### What you will do
Search the entries for the word "muss". Copy every line that holds it.

▬▬▬▬▬▬▬▬▬▬

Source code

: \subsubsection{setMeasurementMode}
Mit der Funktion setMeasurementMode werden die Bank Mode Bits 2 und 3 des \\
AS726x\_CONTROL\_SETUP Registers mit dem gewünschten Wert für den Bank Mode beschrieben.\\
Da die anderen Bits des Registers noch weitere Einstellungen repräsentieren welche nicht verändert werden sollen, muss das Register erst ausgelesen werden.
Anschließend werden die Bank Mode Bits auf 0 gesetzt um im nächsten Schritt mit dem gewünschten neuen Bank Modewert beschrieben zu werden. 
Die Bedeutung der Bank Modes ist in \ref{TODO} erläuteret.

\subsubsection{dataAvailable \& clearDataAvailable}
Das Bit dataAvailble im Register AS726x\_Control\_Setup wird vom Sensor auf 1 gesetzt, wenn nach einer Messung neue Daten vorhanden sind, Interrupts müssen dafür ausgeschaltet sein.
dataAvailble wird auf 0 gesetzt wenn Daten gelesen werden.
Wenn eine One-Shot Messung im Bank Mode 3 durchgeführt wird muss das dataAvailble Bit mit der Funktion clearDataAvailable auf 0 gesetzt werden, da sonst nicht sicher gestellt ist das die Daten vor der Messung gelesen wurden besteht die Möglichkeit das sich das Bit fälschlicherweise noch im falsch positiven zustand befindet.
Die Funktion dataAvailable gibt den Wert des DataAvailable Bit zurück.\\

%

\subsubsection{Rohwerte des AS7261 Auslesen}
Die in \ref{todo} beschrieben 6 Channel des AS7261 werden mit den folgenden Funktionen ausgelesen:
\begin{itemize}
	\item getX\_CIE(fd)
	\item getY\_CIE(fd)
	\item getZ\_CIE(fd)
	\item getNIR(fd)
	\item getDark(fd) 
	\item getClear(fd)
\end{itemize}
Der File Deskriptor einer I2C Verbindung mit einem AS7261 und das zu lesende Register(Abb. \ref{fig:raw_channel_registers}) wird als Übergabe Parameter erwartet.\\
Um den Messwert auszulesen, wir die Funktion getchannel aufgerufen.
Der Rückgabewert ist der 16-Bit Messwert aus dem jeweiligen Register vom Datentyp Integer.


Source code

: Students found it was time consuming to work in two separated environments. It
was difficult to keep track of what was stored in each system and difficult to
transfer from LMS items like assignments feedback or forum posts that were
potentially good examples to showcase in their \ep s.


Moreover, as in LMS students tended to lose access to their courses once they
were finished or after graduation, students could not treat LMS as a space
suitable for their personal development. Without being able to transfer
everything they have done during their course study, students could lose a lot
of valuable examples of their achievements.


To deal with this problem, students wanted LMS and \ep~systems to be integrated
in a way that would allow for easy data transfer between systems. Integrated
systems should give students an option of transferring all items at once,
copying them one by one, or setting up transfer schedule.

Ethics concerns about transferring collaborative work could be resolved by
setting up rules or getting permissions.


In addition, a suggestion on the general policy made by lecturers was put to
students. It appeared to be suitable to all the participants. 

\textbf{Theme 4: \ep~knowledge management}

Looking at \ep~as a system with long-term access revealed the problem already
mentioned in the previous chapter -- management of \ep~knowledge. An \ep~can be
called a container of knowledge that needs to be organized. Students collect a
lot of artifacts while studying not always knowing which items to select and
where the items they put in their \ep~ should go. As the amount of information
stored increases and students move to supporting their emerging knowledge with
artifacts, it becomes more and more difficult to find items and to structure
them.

▬▬▬▬▬▬▬▬▬▬

### Answer area
Da die anderen Bits des Registers noch weitere Einstellungen repräsentieren welche nicht verändert werden sollen, muss das Register erst ausgelesen werden.
Wenn eine One-Shot Messung im Bank Mode 3 durchgeführt wird muss das dataAvailble Bit mit der Funktion clearDataAvailable auf 0 gesetzt werden, da sonst nicht sicher gestellt ist das die Daten vor der Messung gelesen wurden besteht die Möglichkeit das sich das Bit fälschlicherweise noch im falsch positiven zustand befindet.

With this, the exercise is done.